**Records**.
######
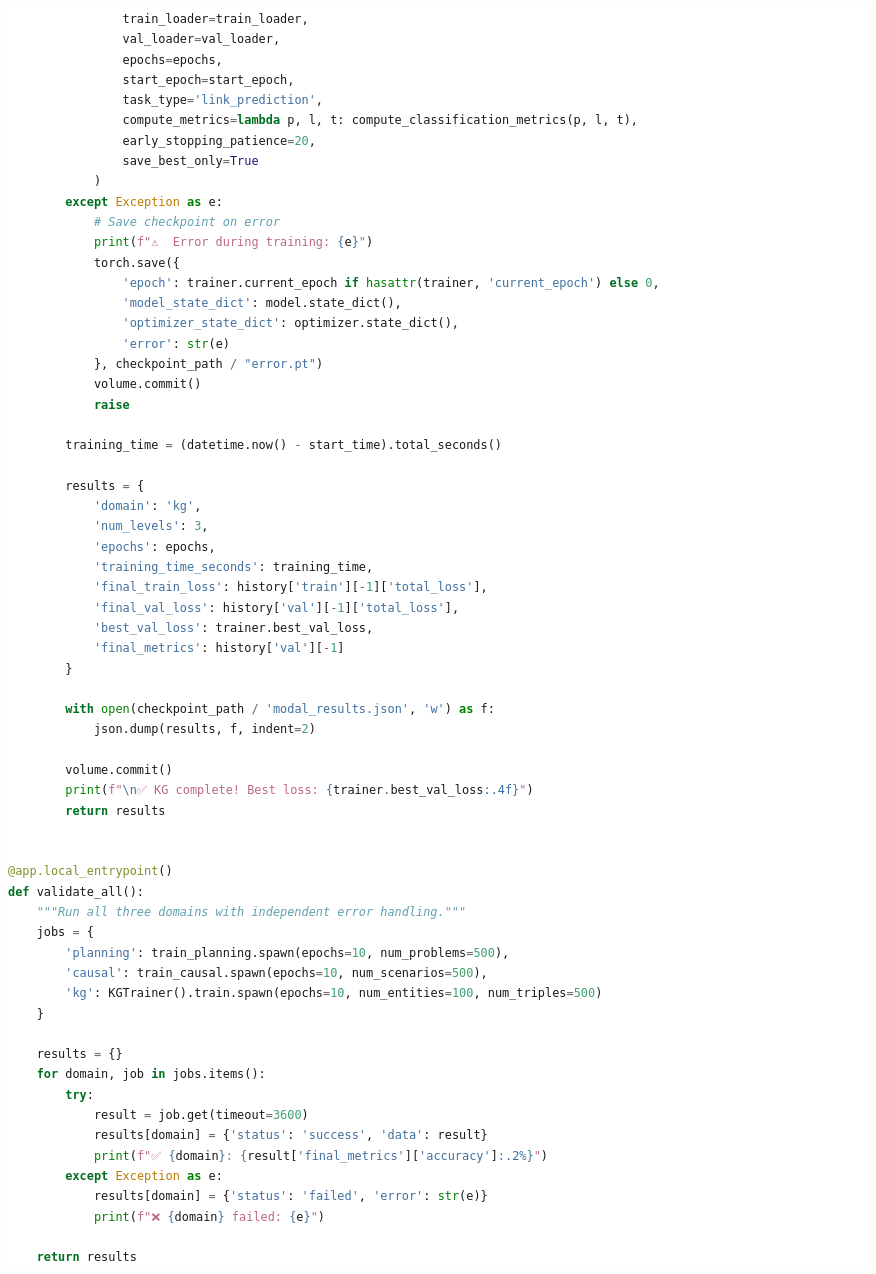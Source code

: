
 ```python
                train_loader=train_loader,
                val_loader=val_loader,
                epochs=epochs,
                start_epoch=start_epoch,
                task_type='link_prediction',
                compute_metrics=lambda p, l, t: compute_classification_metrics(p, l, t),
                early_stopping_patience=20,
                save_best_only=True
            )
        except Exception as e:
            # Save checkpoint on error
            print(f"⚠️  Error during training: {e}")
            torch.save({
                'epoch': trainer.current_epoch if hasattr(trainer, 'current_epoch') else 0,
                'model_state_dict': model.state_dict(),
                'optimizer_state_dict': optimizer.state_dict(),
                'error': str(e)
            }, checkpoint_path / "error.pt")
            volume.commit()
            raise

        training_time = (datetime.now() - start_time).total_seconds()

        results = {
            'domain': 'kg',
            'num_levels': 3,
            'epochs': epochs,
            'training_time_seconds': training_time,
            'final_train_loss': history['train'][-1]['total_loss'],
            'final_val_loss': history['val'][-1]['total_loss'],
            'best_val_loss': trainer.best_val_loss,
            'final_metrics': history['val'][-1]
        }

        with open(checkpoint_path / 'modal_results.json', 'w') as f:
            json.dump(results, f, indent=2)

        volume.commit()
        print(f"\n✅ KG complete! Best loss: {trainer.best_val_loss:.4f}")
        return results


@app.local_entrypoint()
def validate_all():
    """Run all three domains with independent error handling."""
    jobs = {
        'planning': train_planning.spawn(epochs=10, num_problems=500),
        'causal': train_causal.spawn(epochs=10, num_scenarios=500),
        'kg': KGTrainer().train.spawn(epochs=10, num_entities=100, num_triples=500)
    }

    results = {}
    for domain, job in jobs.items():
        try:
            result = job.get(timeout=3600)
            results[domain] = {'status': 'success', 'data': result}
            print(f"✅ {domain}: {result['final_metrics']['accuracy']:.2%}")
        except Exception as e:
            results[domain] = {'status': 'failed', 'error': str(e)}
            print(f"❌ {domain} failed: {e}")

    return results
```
######
**About this exercise**. Leave out the pictures and give the listing above again exactly.

**Result**.
Source code

:
 ```python
                train_loader=train_loader,
                val_loader=val_loader,
                epochs=epochs,
                start_epoch=start_epoch,
                task_type='link_prediction',
                compute_metrics=lambda p, l, t: compute_classification_metrics(p, l, t),
                early_stopping_patience=20,
                save_best_only=True
            )
        except Exception as e:
            # Save checkpoint on error
            print(f"⚠️  Error during training: {e}")
            torch.save({
                'epoch': trainer.current_epoch if hasattr(trainer, 'current_epoch') else 0,
                'model_state_dict': model.state_dict(),
                'optimizer_state_dict': optimizer.state_dict(),
                'error': str(e)
            }, checkpoint_path / "error.pt")
            volume.commit()
            raise

        training_time = (datetime.now() - start_time).total_seconds()

        results = {
            'domain': 'kg',
            'num_levels': 3,
            'epochs': epochs,
            'training_time_seconds': training_time,
            'final_train_loss': history['train'][-1]['total_loss'],
            'final_val_loss': history['val'][-1]['total_loss'],
            'best_val_loss': trainer.best_val_loss,
            'final_metrics': history['val'][-1]
        }

        with open(checkpoint_path / 'modal_results.json', 'w') as f:
            json.dump(results, f, indent=2)

        volume.commit()
        print(f"\n✅ KG complete! Best loss: {trainer.best_val_loss:.4f}")
        return results


@app.local_entrypoint()
def validate_all():
    """Run all three domains with independent error handling."""
    jobs = {
        'planning': train_planning.spawn(epochs=10, num_problems=500),
        'causal': train_causal.spawn(epochs=10, num_scenarios=500),
        'kg': KGTrainer().train.spawn(epochs=10, num_entities=100, num_triples=500)
    }

    results = {}
    for domain, job in jobs.items():
        try:
            result = job.get(timeout=3600)
            results[domain] = {'status': 'success', 'data': result}
            print(f"✅ {domain}: {result['final_metrics']['accuracy']:.2%}")
        except Exception as e:
            results[domain] = {'status': 'failed', 'error': str(e)}
            print(f"❌ {domain} failed: {e}")

    return results
```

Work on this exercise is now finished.